__Problem to solve__: When you reach the entries below, transcribe each line word for word.

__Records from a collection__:
•••

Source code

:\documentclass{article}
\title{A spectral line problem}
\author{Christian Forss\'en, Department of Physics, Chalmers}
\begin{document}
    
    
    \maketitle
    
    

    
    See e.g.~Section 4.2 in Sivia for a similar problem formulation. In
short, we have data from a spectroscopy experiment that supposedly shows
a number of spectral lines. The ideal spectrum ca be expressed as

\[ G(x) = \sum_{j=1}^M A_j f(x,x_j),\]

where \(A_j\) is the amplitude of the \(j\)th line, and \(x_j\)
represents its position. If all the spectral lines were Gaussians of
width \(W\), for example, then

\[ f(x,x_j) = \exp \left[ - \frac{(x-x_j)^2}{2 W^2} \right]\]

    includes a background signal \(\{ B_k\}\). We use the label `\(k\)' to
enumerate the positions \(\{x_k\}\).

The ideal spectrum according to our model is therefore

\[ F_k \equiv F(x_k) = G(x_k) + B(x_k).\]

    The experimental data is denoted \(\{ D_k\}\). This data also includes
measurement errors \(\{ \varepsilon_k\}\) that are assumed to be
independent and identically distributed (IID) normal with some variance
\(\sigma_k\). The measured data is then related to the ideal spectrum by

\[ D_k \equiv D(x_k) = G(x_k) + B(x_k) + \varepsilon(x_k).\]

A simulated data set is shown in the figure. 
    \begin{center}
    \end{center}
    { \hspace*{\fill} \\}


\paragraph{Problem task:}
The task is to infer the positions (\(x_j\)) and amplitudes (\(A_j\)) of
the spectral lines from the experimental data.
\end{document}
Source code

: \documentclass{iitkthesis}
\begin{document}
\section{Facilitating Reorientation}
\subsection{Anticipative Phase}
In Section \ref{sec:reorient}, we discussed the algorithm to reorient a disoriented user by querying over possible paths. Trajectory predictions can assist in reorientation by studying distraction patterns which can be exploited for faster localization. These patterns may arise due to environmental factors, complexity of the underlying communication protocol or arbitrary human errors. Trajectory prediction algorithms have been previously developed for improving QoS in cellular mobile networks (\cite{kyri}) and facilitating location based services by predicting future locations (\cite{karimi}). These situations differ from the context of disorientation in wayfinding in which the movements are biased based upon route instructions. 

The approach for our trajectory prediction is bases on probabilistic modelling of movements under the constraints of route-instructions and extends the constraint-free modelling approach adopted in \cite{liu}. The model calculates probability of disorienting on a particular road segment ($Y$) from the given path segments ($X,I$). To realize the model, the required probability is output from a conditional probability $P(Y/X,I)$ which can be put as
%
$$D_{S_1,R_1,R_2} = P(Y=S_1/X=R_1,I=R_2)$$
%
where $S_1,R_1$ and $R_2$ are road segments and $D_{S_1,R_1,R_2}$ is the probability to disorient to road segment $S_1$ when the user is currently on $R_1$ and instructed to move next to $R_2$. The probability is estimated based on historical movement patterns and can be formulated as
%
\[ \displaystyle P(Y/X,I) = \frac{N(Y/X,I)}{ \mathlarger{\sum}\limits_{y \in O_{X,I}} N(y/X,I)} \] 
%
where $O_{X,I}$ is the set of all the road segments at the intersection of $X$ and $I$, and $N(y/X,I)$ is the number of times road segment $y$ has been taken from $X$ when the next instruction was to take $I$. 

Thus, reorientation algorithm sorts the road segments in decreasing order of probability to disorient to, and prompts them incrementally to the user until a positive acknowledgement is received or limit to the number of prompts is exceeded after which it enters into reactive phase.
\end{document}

•••

__Output of the task__:
Source code

:\documentclass{article}
\title{A spectral line problem}
\author{Christian Forss\'en, Department of Physics, Chalmers}
\begin{document}
    
    
    \maketitle
    
    

    
    See e.g.~Section 4.2 in Sivia for a similar problem formulation. In
short, we have data from a spectroscopy experiment that supposedly shows
a number of spectral lines. The ideal spectrum ca be expressed as

\[ G(x) = \sum_{j=1}^M A_j f(x,x_j),\]

where \(A_j\) is the amplitude of the \(j\)th line, and \(x_j\)
represents its position. If all the spectral lines were Gaussians of
width \(W\), for example, then

\[ f(x,x_j) = \exp \left[ - \frac{(x-x_j)^2}{2 W^2} \right]\]

    includes a background signal \(\{ B_k\}\). We use the label `\(k\)' to
enumerate the positions \(\{x_k\}\).

The ideal spectrum according to our model is therefore

\[ F_k \equiv F(x_k) = G(x_k) + B(x_k).\]

    The experimental data is denoted \(\{ D_k\}\). This data also includes
measurement errors \(\{ \varepsilon_k\}\) that are assumed to be
independent and identically distributed (IID) normal with some variance
\(\sigma_k\). The measured data is then related to the ideal spectrum by

\[ D_k \equiv D(x_k) = G(x_k) + B(x_k) + \varepsilon(x_k).\]

A simulated data set is shown in the figure. 
    \begin{center}
    \end{center}
    { \hspace*{\fill} \\}


\paragraph{Problem task:}
The task is to infer the positions (\(x_j\)) and amplitudes (\(A_j\)) of
the spectral lines from the experimental data.
\end{document}
Source code

: \documentclass{iitkthesis}
\begin{document}
\section{Facilitating Reorientation}
\subsection{Anticipative Phase}
In Section \ref{sec:reorient}, we discussed the algorithm to reorient a disoriented user by querying over possible paths. Trajectory predictions can assist in reorientation by studying distraction patterns which can be exploited for faster localization. These patterns may arise due to environmental factors, complexity of the underlying communication protocol or arbitrary human errors. Trajectory prediction algorithms have been previously developed for improving QoS in cellular mobile networks (\cite{kyri}) and facilitating location based services by predicting future locations (\cite{karimi}). These situations differ from the context of disorientation in wayfinding in which the movements are biased based upon route instructions. 

The approach for our trajectory prediction is bases on probabilistic modelling of movements under the constraints of route-instructions and extends the constraint-free modelling approach adopted in \cite{liu}. The model calculates probability of disorienting on a particular road segment ($Y$) from the given path segments ($X,I$). To realize the model, the required probability is output from a conditional probability $P(Y/X,I)$ which can be put as
%
$$D_{S_1,R_1,R_2} = P(Y=S_1/X=R_1,I=R_2)$$
%
where $S_1,R_1$ and $R_2$ are road segments and $D_{S_1,R_1,R_2}$ is the probability to disorient to road segment $S_1$ when the user is currently on $R_1$ and instructed to move next to $R_2$. The probability is estimated based on historical movement patterns and can be formulated as
%
\[ \displaystyle P(Y/X,I) = \frac{N(Y/X,I)}{ \mathlarger{\sum}\limits_{y \in O_{X,I}} N(y/X,I)} \] 
%
where $O_{X,I}$ is the set of all the road segments at the intersection of $X$ and $I$, and $N(y/X,I)$ is the number of times road segment $y$ has been taken from $X$ when the next instruction was to take $I$. 

Thus, reorientation algorithm sorts the road segments in decreasing order of probability to disorient to, and prompts them incrementally to the user until a positive acknowledgement is received or limit to the number of prompts is exceeded after which it enters into reactive phase.
\end{document}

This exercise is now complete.